EXERCISE INPUTS Block Start

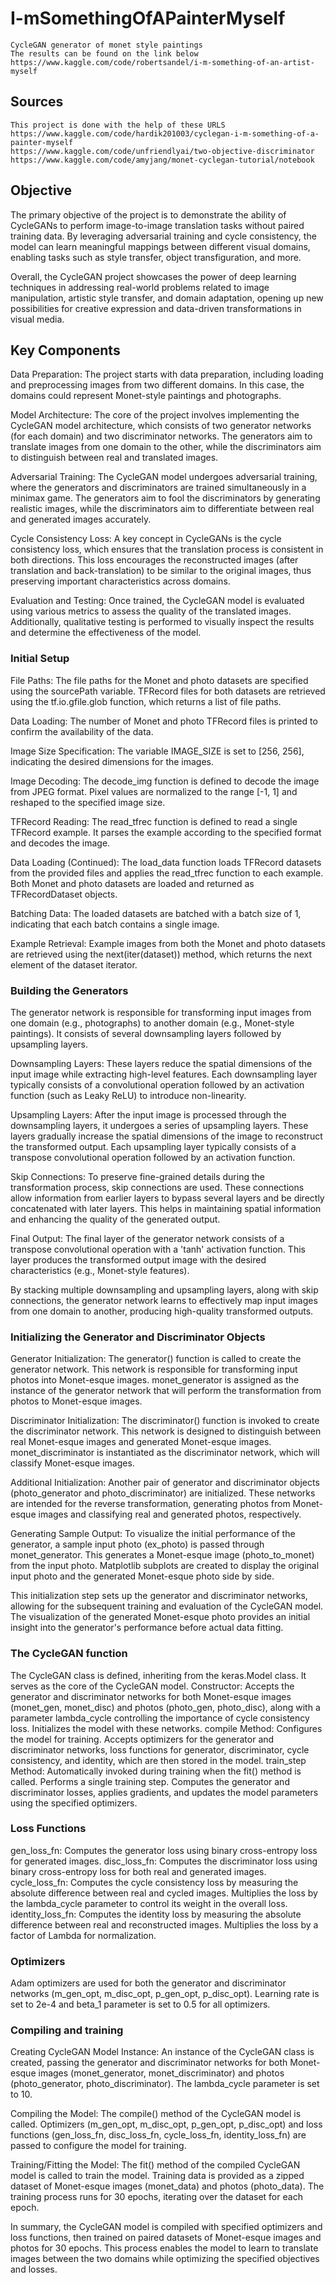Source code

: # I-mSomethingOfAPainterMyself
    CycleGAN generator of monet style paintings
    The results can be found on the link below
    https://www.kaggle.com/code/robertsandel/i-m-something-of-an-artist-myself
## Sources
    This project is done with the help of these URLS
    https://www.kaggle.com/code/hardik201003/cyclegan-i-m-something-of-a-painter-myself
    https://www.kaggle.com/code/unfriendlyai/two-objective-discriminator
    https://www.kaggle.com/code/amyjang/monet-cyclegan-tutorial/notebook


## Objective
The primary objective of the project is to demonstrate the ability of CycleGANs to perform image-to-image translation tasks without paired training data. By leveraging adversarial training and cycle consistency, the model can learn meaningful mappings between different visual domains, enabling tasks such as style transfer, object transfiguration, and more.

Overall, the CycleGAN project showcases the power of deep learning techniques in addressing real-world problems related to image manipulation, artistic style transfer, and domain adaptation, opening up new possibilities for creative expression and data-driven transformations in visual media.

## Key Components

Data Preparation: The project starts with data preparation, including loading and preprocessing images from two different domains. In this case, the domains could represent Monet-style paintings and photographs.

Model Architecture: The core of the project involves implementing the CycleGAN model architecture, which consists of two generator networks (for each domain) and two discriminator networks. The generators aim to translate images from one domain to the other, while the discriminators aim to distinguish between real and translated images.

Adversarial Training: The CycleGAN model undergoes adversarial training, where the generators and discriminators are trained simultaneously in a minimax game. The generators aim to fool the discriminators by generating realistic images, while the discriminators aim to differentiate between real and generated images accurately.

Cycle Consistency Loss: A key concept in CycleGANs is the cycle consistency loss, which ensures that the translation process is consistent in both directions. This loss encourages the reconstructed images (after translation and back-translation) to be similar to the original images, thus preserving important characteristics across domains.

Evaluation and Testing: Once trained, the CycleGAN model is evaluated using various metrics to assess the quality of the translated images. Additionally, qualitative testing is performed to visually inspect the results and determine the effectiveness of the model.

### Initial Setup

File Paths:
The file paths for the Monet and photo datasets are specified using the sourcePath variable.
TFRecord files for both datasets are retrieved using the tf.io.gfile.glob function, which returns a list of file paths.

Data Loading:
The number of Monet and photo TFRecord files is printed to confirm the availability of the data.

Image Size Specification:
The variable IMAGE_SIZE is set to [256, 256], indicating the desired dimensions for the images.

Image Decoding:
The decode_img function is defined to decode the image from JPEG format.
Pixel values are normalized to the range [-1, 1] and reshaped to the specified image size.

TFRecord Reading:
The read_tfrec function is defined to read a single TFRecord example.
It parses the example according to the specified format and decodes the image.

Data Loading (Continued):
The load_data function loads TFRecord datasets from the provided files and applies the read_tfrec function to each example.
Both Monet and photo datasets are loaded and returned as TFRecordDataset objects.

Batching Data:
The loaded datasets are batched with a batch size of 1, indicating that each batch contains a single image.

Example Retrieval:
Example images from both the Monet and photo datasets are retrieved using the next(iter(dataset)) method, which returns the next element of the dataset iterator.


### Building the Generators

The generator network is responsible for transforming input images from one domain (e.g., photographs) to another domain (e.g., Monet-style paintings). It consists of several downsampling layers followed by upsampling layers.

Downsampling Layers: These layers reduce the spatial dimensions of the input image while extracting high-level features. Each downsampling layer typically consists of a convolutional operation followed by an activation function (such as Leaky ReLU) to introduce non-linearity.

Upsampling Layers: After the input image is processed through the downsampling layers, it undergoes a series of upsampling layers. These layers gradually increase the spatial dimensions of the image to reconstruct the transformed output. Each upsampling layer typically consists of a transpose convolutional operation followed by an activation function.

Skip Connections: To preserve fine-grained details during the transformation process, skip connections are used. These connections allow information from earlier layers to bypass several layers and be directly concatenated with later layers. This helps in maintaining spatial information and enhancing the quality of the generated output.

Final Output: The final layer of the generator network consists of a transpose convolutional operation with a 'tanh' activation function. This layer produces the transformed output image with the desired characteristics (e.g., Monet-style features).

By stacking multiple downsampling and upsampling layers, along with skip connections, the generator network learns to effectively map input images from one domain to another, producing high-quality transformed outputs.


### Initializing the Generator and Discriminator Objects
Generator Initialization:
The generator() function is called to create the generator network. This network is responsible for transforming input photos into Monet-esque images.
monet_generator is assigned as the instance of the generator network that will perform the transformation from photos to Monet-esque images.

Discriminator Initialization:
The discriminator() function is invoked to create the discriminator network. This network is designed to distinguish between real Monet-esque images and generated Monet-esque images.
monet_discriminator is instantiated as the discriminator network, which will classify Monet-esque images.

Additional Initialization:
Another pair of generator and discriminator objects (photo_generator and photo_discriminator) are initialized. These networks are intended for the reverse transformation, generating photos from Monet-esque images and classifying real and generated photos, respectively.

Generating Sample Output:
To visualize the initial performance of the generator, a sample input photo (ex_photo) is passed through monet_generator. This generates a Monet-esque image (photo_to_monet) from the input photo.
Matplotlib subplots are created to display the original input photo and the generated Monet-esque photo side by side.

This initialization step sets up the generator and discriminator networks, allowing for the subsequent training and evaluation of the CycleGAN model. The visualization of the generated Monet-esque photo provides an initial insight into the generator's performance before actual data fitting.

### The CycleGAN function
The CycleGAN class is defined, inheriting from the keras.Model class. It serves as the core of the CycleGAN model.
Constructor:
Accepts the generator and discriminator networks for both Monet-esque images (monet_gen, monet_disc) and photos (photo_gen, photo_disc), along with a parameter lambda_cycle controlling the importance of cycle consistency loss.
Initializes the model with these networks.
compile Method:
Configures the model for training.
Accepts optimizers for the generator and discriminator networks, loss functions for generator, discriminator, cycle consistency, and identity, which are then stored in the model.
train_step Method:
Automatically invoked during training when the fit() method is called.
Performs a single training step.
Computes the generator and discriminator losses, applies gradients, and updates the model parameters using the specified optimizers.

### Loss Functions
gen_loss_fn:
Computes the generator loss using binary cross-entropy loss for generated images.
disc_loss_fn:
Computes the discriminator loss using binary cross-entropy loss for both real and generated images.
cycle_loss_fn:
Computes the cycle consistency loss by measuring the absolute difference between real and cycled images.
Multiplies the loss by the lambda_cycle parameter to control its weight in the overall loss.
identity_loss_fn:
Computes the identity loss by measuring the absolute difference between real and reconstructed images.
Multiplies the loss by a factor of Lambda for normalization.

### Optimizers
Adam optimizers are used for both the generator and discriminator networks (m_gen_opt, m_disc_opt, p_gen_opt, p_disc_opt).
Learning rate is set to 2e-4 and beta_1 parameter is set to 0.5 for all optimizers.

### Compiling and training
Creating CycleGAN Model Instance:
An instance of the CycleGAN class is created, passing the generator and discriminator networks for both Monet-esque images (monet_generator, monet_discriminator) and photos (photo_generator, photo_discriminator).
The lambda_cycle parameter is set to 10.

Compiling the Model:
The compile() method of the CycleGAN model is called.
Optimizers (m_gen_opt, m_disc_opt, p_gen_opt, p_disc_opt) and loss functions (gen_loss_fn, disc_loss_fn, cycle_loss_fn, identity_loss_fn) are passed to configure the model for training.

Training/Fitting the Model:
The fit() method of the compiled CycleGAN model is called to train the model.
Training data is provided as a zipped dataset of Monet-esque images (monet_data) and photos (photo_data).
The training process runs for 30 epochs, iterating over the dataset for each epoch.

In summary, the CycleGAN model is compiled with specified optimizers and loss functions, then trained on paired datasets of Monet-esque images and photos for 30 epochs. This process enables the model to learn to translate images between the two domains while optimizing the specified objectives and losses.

EXERCISE INPUTS Block End
EXERCISE INPUTS Block Start

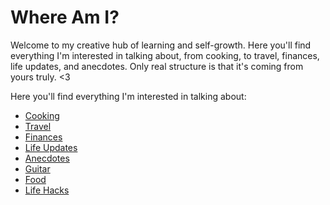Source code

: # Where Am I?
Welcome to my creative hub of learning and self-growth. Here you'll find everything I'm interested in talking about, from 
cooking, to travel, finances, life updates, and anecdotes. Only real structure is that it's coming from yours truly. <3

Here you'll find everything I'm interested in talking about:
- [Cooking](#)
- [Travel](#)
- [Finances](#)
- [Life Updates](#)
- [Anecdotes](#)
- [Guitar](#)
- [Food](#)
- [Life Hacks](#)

EXERCISE INPUTS Block End
EXERCISE INPUTS Block Start

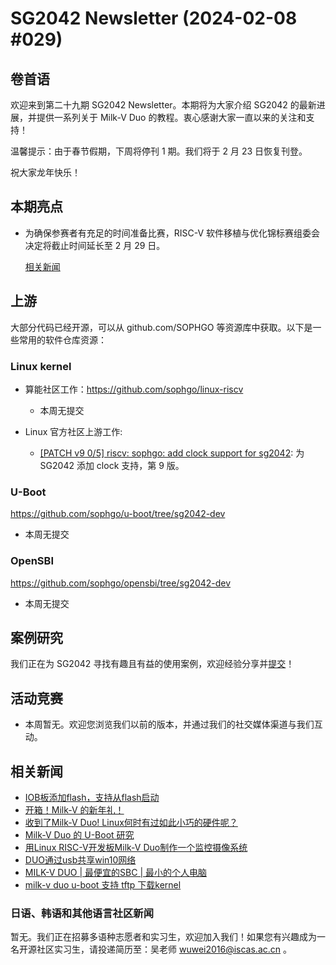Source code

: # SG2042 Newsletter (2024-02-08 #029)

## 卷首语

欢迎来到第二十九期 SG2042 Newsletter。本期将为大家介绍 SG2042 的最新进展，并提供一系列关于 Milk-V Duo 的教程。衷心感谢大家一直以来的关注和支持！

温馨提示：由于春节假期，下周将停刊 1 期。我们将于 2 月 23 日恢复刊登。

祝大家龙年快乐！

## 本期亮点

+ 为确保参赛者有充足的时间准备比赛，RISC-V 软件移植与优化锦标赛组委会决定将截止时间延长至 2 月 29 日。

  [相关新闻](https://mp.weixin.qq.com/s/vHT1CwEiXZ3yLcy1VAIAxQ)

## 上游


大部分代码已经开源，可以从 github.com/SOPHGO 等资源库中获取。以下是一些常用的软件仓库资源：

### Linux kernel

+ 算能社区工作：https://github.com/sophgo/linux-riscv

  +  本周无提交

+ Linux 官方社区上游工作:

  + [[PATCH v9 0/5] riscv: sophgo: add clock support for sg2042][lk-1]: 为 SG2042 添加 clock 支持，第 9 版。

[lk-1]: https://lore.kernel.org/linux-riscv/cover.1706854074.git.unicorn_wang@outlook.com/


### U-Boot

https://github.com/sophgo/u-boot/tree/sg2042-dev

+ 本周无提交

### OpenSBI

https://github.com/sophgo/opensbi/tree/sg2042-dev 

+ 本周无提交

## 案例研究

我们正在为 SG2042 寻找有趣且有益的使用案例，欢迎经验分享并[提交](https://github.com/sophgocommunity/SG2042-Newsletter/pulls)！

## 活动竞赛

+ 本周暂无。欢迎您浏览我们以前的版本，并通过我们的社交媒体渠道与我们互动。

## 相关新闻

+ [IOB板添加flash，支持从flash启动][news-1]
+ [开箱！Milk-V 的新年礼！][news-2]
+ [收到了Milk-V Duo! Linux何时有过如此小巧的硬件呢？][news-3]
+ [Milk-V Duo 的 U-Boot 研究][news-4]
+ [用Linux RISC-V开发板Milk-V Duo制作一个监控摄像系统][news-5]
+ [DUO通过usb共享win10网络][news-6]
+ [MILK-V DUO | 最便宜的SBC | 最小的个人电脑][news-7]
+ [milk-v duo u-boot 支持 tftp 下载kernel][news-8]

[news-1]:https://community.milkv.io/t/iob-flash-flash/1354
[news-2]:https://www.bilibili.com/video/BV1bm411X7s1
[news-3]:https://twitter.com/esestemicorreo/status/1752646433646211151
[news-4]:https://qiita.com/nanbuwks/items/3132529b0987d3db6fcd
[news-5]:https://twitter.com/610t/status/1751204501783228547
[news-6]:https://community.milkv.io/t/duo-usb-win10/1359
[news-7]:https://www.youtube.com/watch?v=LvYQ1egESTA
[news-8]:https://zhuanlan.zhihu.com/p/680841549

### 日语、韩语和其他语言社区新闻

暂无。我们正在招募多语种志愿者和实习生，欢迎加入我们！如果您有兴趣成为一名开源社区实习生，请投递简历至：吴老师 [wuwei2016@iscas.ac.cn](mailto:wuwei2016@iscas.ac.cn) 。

EXERCISE INPUTS Block End

EXERCISE PROMPT: Could you return exactly the lines above from the line with "monet_generator is assigned" to the line with "The discriminator() function", both included, and nothing else?

THE COMPLETED TASK:
monet_generator is assigned as the instance of the generator network that will perform the transformation from photos to Monet-esque images.

Discriminator Initialization:
The discriminator() function is invoked to create the discriminator network. This network is designed to distinguish between real Monet-esque images and generated Monet-esque images.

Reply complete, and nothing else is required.